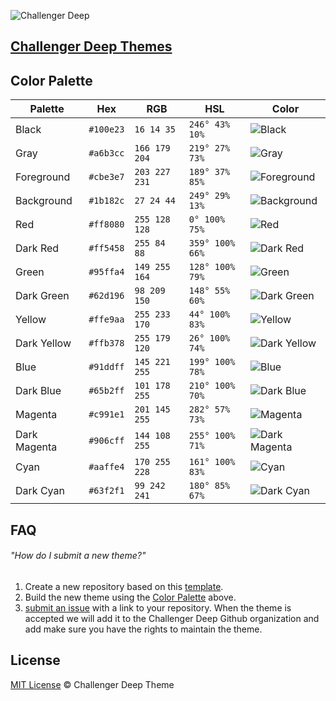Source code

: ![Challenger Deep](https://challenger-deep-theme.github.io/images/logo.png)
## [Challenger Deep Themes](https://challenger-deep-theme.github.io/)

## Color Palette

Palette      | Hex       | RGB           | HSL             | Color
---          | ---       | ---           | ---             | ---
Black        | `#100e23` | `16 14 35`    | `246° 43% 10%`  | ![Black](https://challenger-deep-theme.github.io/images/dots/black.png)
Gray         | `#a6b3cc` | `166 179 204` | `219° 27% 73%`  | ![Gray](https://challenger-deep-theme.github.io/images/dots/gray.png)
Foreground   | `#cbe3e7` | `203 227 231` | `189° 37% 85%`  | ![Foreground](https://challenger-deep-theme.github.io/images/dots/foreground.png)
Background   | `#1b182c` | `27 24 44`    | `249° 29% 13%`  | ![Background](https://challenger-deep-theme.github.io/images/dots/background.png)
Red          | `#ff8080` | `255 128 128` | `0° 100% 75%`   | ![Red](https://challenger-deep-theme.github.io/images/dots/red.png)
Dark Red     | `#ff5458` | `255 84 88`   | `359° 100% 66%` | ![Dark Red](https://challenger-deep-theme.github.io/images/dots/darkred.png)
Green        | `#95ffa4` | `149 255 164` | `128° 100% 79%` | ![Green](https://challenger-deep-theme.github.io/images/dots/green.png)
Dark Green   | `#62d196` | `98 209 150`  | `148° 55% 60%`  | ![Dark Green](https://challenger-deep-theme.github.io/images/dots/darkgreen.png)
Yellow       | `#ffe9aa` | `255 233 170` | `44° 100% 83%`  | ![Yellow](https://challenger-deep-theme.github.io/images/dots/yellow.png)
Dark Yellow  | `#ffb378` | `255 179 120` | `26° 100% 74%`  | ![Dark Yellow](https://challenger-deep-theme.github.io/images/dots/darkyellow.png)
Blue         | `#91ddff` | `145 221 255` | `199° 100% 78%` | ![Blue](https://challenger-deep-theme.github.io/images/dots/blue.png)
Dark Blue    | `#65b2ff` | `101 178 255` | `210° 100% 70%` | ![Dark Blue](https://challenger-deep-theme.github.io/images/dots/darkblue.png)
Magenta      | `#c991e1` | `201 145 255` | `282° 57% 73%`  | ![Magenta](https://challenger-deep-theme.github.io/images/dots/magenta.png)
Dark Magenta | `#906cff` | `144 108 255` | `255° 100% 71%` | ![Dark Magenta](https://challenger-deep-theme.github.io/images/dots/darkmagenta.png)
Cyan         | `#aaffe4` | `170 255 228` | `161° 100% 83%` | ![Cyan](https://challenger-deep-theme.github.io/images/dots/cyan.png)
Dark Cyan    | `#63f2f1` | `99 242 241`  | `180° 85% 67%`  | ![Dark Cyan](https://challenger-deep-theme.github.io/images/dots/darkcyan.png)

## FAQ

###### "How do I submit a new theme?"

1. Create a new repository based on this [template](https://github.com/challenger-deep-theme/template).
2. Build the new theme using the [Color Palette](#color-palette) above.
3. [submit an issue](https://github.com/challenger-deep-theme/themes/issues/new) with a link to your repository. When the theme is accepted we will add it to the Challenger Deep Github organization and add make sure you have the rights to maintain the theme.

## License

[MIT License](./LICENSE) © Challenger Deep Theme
* * *
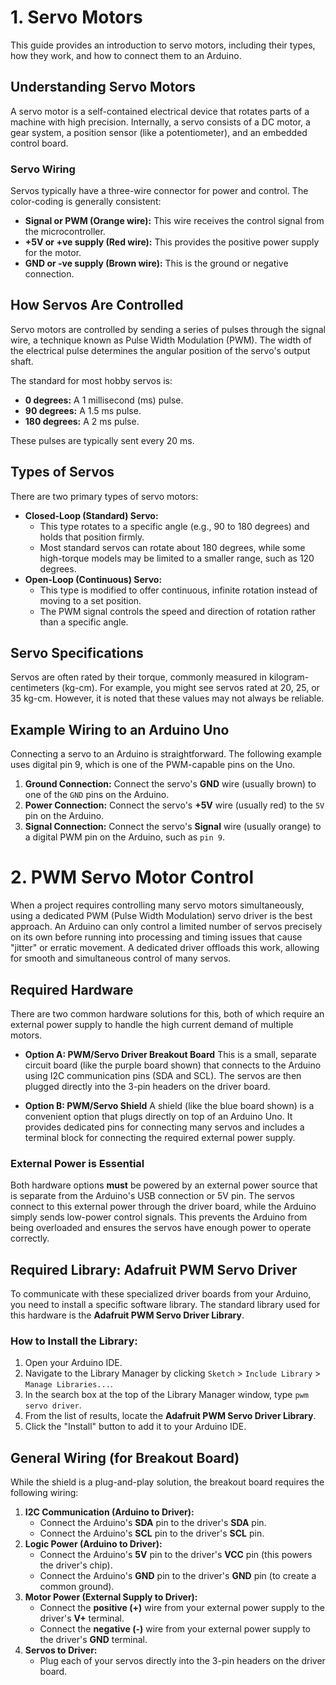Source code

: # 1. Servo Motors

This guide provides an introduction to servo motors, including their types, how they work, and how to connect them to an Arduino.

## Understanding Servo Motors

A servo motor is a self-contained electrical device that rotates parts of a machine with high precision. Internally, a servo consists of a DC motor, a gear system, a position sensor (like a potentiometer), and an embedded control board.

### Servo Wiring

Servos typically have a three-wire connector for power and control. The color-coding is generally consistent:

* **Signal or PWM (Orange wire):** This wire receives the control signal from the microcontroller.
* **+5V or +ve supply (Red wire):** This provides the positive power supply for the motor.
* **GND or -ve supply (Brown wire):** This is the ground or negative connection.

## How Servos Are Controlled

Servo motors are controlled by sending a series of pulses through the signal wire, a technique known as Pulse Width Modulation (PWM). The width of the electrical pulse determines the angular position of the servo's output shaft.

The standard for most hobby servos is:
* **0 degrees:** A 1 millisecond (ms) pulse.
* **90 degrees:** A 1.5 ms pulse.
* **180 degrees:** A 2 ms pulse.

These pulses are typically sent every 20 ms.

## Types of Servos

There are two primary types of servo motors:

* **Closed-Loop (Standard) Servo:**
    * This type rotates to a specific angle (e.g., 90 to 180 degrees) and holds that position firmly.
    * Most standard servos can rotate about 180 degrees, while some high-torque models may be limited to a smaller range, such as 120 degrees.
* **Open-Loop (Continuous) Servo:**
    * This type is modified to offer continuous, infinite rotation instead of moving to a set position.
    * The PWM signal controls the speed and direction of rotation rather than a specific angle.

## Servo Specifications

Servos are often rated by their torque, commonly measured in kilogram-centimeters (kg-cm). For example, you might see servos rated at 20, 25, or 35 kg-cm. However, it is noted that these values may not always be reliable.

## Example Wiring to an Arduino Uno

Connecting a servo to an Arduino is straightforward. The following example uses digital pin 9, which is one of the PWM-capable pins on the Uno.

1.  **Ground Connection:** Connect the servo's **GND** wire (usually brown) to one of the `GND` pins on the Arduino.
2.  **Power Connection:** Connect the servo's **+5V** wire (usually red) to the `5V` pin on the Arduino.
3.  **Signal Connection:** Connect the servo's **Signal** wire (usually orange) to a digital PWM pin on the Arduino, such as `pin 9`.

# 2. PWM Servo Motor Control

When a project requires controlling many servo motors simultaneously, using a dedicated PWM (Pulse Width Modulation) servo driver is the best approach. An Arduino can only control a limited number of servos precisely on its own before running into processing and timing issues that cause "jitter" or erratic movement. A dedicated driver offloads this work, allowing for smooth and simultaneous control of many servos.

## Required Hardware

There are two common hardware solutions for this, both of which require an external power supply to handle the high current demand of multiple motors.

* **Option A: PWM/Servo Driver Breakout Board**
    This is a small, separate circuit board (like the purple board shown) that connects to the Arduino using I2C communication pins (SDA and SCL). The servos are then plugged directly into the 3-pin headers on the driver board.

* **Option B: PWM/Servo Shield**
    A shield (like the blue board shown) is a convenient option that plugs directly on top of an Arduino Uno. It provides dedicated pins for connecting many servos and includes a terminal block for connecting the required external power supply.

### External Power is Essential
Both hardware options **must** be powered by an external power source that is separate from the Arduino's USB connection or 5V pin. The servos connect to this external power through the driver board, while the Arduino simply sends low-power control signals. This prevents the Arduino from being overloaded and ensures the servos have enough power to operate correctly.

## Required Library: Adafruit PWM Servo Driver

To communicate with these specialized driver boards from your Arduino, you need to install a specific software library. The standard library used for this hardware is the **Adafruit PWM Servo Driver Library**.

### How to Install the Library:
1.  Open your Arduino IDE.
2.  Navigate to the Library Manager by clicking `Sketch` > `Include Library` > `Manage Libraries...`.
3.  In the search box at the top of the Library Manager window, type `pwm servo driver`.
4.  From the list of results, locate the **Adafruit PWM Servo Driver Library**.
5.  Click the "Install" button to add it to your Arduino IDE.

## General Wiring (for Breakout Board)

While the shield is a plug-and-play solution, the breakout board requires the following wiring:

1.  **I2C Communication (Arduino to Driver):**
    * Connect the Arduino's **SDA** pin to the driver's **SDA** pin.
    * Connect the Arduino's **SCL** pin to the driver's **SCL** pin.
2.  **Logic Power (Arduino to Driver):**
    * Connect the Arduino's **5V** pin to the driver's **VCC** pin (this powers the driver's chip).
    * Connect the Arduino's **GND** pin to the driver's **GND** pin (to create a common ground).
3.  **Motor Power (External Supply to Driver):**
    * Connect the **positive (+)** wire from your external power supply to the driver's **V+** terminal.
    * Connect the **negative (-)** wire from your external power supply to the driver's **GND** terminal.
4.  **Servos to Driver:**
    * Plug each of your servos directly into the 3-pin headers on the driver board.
* * *
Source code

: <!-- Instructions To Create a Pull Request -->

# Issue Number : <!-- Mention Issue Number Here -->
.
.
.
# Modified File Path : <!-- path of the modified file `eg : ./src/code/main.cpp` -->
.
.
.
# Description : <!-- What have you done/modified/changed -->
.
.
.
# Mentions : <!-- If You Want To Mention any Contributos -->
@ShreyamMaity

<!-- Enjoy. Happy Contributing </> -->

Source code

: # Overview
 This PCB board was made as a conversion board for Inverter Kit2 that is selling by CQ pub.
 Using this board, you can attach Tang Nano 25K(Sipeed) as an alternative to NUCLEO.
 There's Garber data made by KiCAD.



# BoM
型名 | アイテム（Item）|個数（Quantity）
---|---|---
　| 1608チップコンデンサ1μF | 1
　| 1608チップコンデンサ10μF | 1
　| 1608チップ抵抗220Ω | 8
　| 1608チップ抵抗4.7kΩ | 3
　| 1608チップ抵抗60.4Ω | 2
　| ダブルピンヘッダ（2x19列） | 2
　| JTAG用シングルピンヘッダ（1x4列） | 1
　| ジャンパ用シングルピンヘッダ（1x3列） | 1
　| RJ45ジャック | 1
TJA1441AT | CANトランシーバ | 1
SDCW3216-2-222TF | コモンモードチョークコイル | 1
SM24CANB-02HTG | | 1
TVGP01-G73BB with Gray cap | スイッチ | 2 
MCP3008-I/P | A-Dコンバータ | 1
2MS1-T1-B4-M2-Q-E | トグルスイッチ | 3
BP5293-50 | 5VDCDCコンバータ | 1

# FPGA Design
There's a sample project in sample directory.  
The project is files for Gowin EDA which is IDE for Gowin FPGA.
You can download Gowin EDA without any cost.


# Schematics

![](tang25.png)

Task details
Reproduce exactly the section above that begins at the line containing "ダブルピンヘッダ（2x19列） | 2" and ends at the line containing "There's a sample", leaving out all other lines.

Solution for this task
　| ダブルピンヘッダ（2x19列） | 2
　| JTAG用シングルピンヘッダ（1x4列） | 1
　| ジャンパ用シングルピンヘッダ（1x3列） | 1
　| RJ45ジャック | 1
TJA1441AT | CANトランシーバ | 1
SDCW3216-2-222TF | コモンモードチョークコイル | 1
SM24CANB-02HTG | | 1
TVGP01-G73BB with Gray cap | スイッチ | 2 
MCP3008-I/P | A-Dコンバータ | 1
2MS1-T1-B4-M2-Q-E | トグルスイッチ | 3
BP5293-50 | 5VDCDCコンバータ | 1

# FPGA Design
There's a sample project in sample directory.  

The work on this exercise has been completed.